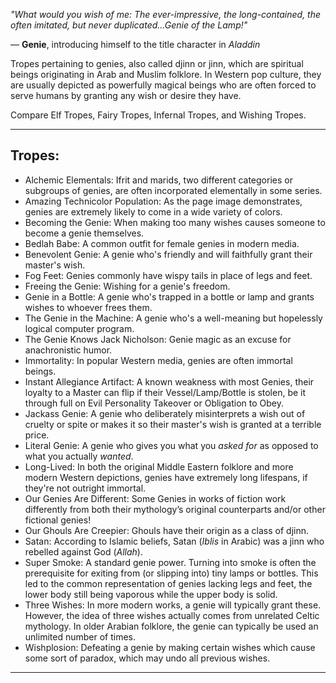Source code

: _"What would you wish of me: The ever-impressive, the long-contained, the often imitated, but never duplicated...Genie of the Lamp!"_

— **Genie**, introducing himself to the title character in _Aladdin_

Tropes pertaining to genies, also called djinn or jinn, which are spiritual beings originating in Arab and Muslim folklore. In Western pop culture, they are usually depicted as powerfully magical beings who are often forced to serve humans by granting any wish or desire they have.

Compare Elf Tropes, Fairy Tropes, Infernal Tropes, and Wishing Tropes.

___

## Tropes:

-   Alchemic Elementals: Ifrit and marids, two different categories or subgroups of genies, are often incorporated elementally in some series.
-   Amazing Technicolor Population: As the page image demonstrates, genies are extremely likely to come in a wide variety of colors.
-   Becoming the Genie: When making too many wishes causes someone to become a genie themselves.
-   Bedlah Babe: A common outfit for female genies in modern media.
-   Benevolent Genie: A genie who's friendly and will faithfully grant their master's wish.
-   Fog Feet: Genies commonly have wispy tails in place of legs and feet.
-   Freeing the Genie: Wishing for a genie's freedom.
-   Genie in a Bottle: A genie who's trapped in a bottle or lamp and grants wishes to whoever frees them.
-   The Genie in the Machine: A genie who's a well-meaning but hopelessly logical computer program.
-   The Genie Knows Jack Nicholson: Genie magic as an excuse for anachronistic humor.
-   Immortality: In popular Western media, genies are often immortal beings.
-   Instant Allegiance Artifact: A known weakness with most Genies, their loyalty to a Master can flip if their Vessel/Lamp/Bottle is stolen, be it through full on Evil Personality Takeover or Obligation to Obey.
-   Jackass Genie: A genie who deliberately misinterprets a wish out of cruelty or spite or makes it so their master's wish is granted at a terrible price.
-   Literal Genie: A genie who gives you what you _asked for_ as opposed to what you actually _wanted_.
-   Long-Lived: In both the original Middle Eastern folklore and more modern Western depictions, genies have extremely long lifespans, if they're not outright immortal.
-   Our Genies Are Different: Some Genies in works of fiction work differently from both their mythology’s original counterparts and/or other fictional genies!
-   Our Ghouls Are Creepier: Ghouls have their origin as a class of djinn.
-   Satan: According to Islamic beliefs, Satan (_Iblis_ in Arabic) was a jinn who rebelled against God (_Allah_).
-   Super Smoke: A standard genie power. Turning into smoke is often the prerequisite for exiting from (or slipping into) tiny lamps or bottles. This led to the common representation of genies lacking legs and feet, the lower body still being vaporous while the upper body is solid.
-   Three Wishes: In more modern works, a genie will typically grant these. However, the idea of three wishes actually comes from unrelated Celtic mythology. In older Arabian folklore, the genie can typically be used an unlimited number of times.
-   Wishplosion: Defeating a genie by making certain wishes which cause some sort of paradox, which may undo all previous wishes.

___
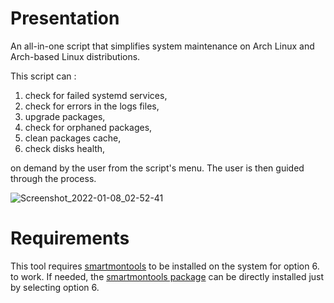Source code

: # Presentation
An all-in-one script that simplifies system maintenance on Arch Linux and Arch-based Linux distributions.

This script can :
1. check for failed systemd services,
2. check for errors in the logs files,
3. upgrade packages,
4. check for orphaned packages,
5. clean packages cache,
6. check disks health,

on demand by the user from the script's menu. The user is then guided through the process.

![Screenshot_2022-01-08_02-52-41](https://user-images.githubusercontent.com/84401519/148627326-11daabc8-197c-48dc-be37-6ef35a54b08a.png)



# Requirements 

This tool requires [smartmontools](https://wiki.archlinux.org/title/S.M.A.R.T.) to be installed on the system for option 6. to work. If needed, the [smartmontools package](https://archlinux.org/packages/extra/x86_64/smartmontools/) can be directly installed just by selecting option 6.
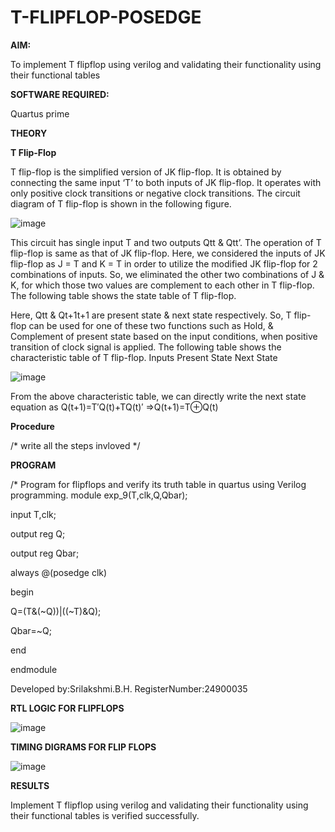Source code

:# T-FLIPFLOP-POSEDGE

**AIM:**

To implement  T flipflop using verilog and validating their functionality using their functional tables

**SOFTWARE REQUIRED:**

Quartus prime

**THEORY**

**T Flip-Flop**

T flip-flop is the simplified version of JK flip-flop. It is obtained by connecting the same input ‘T’ to both inputs of JK flip-flop. It operates with only positive clock transitions or negative clock transitions. The circuit diagram of T flip-flop is shown in the following figure.

![image](https://github.com/naavaneetha/T-FLIPFLOP-POSEDGE/assets/154305477/458a68fe-2d08-4a9d-ac4f-7ae0480ce0bd)

 
This circuit has single input T and two outputs Qtt & Qtt’. The operation of T flip-flop is same as that of JK flip-flop. Here, we considered the inputs of JK flip-flop as J = T and K = T in order to utilize the modified JK flip-flop for 2 combinations of inputs. So, we eliminated the other two combinations of J & K, for which those two values are complement to each other in T flip-flop. The following table shows the state table of T flip-flop.

Here, Qtt & Qt+1t+1 are present state & next state respectively. So, T flip-flop can be used for one of these two functions such as Hold, & Complement of present state based on the input conditions, when positive transition of clock signal is applied. The following table shows the characteristic table of T flip-flop. Inputs Present State Next State

![image](https://github.com/naavaneetha/T-FLIPFLOP-POSEDGE/assets/154305477/cdd7fb32-539f-4b66-bb8d-f305a153c886)

 
From the above characteristic table, we can directly write the next state equation as Q(t+1)=T′Q(t)+TQ(t)′ ⇒Q(t+1)=T⊕Q(t)

**Procedure**

/* write all the steps invloved */

**PROGRAM**

/* Program for flipflops and verify its truth table in quartus using Verilog programming. 
module exp_9(T,clk,Q,Qbar);

input T,clk;

output reg Q;

output reg Qbar;

always @(posedge clk)

begin

Q=(T&(~Q))|((~T)&Q);

Qbar=~Q;

end

endmodule


Developed by:Srilakshmi.B.H.
RegisterNumber:24900035


**RTL LOGIC FOR FLIPFLOPS**

![image](https://github.com/user-attachments/assets/e1274426-9814-459f-a5e1-2977b4818b3e)


**TIMING DIGRAMS FOR FLIP FLOPS**

![image](https://github.com/user-attachments/assets/d1f69c9e-09d7-4c6c-9e74-fe652f4c9448)


**RESULTS**

Implement T flipflop using verilog and validating their functionality using their functional tables is verified successfully.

WHAT IS BEING ASKED → Although the records above contain pictures, only their text is to be repeated, exactly as given.

TASK ANSWER →
Source code

: _"What would you wish of me: The ever-impressive, the long-contained, the often imitated, but never duplicated...Genie of the Lamp!"_

— **Genie**, introducing himself to the title character in _Aladdin_

Tropes pertaining to genies, also called djinn or jinn, which are spiritual beings originating in Arab and Muslim folklore. In Western pop culture, they are usually depicted as powerfully magical beings who are often forced to serve humans by granting any wish or desire they have.

Compare Elf Tropes, Fairy Tropes, Infernal Tropes, and Wishing Tropes.

___

## Tropes:

-   Alchemic Elementals: Ifrit and marids, two different categories or subgroups of genies, are often incorporated elementally in some series.
-   Amazing Technicolor Population: As the page image demonstrates, genies are extremely likely to come in a wide variety of colors.
-   Becoming the Genie: When making too many wishes causes someone to become a genie themselves.
-   Bedlah Babe: A common outfit for female genies in modern media.
-   Benevolent Genie: A genie who's friendly and will faithfully grant their master's wish.
-   Fog Feet: Genies commonly have wispy tails in place of legs and feet.
-   Freeing the Genie: Wishing for a genie's freedom.
-   Genie in a Bottle: A genie who's trapped in a bottle or lamp and grants wishes to whoever frees them.
-   The Genie in the Machine: A genie who's a well-meaning but hopelessly logical computer program.
-   The Genie Knows Jack Nicholson: Genie magic as an excuse for anachronistic humor.
-   Immortality: In popular Western media, genies are often immortal beings.
-   Instant Allegiance Artifact: A known weakness with most Genies, their loyalty to a Master can flip if their Vessel/Lamp/Bottle is stolen, be it through full on Evil Personality Takeover or Obligation to Obey.
-   Jackass Genie: A genie who deliberately misinterprets a wish out of cruelty or spite or makes it so their master's wish is granted at a terrible price.
-   Literal Genie: A genie who gives you what you _asked for_ as opposed to what you actually _wanted_.
-   Long-Lived: In both the original Middle Eastern folklore and more modern Western depictions, genies have extremely long lifespans, if they're not outright immortal.
-   Our Genies Are Different: Some Genies in works of fiction work differently from both their mythology’s original counterparts and/or other fictional genies!
-   Our Ghouls Are Creepier: Ghouls have their origin as a class of djinn.
-   Satan: According to Islamic beliefs, Satan (_Iblis_ in Arabic) was a jinn who rebelled against God (_Allah_).
-   Super Smoke: A standard genie power. Turning into smoke is often the prerequisite for exiting from (or slipping into) tiny lamps or bottles. This led to the common representation of genies lacking legs and feet, the lower body still being vaporous while the upper body is solid.
-   Three Wishes: In more modern works, a genie will typically grant these. However, the idea of three wishes actually comes from unrelated Celtic mythology. In older Arabian folklore, the genie can typically be used an unlimited number of times.
-   Wishplosion: Defeating a genie by making certain wishes which cause some sort of paradox, which may undo all previous wishes.

___
Source code

: # Presentation
An all-in-one script that simplifies system maintenance on Arch Linux and Arch-based Linux distributions.

This script can :
1. check for failed systemd services,
2. check for errors in the logs files,
3. upgrade packages,
4. check for orphaned packages,
5. clean packages cache,
6. check disks health,

on demand by the user from the script's menu. The user is then guided through the process.

![Screenshot_2022-01-08_02-52-41](https://user-images.githubusercontent.com/84401519/148627326-11daabc8-197c-48dc-be37-6ef35a54b08a.png)



# Requirements 

This tool requires [smartmontools](https://wiki.archlinux.org/title/S.M.A.R.T.) to be installed on the system for option 6. to work. If needed, the [smartmontools package](https://archlinux.org/packages/extra/x86_64/smartmontools/) can be directly installed just by selecting option 6.
Source code

:# T-FLIPFLOP-POSEDGE

**AIM:**

To implement  T flipflop using verilog and validating their functionality using their functional tables

**SOFTWARE REQUIRED:**

Quartus prime

**THEORY**

**T Flip-Flop**

T flip-flop is the simplified version of JK flip-flop. It is obtained by connecting the same input ‘T’ to both inputs of JK flip-flop. It operates with only positive clock transitions or negative clock transitions. The circuit diagram of T flip-flop is shown in the following figure.

![image](https://github.com/naavaneetha/T-FLIPFLOP-POSEDGE/assets/154305477/458a68fe-2d08-4a9d-ac4f-7ae0480ce0bd)

 
This circuit has single input T and two outputs Qtt & Qtt’. The operation of T flip-flop is same as that of JK flip-flop. Here, we considered the inputs of JK flip-flop as J = T and K = T in order to utilize the modified JK flip-flop for 2 combinations of inputs. So, we eliminated the other two combinations of J & K, for which those two values are complement to each other in T flip-flop. The following table shows the state table of T flip-flop.

Here, Qtt & Qt+1t+1 are present state & next state respectively. So, T flip-flop can be used for one of these two functions such as Hold, & Complement of present state based on the input conditions, when positive transition of clock signal is applied. The following table shows the characteristic table of T flip-flop. Inputs Present State Next State

![image](https://github.com/naavaneetha/T-FLIPFLOP-POSEDGE/assets/154305477/cdd7fb32-539f-4b66-bb8d-f305a153c886)

 
From the above characteristic table, we can directly write the next state equation as Q(t+1)=T′Q(t)+TQ(t)′ ⇒Q(t+1)=T⊕Q(t)

**Procedure**

/* write all the steps invloved */

**PROGRAM**

/* Program for flipflops and verify its truth table in quartus using Verilog programming. 
module exp_9(T,clk,Q,Qbar);

input T,clk;

output reg Q;

output reg Qbar;

always @(posedge clk)

begin

Q=(T&(~Q))|((~T)&Q);

Qbar=~Q;

end

endmodule


Developed by:Srilakshmi.B.H.
RegisterNumber:24900035


**RTL LOGIC FOR FLIPFLOPS**

![image](https://github.com/user-attachments/assets/e1274426-9814-459f-a5e1-2977b4818b3e)


**TIMING DIGRAMS FOR FLIP FLOPS**

![image](https://github.com/user-attachments/assets/d1f69c9e-09d7-4c6c-9e74-fe652f4c9448)


**RESULTS**

Implement T flipflop using verilog and validating their functionality using their functional tables is verified successfully.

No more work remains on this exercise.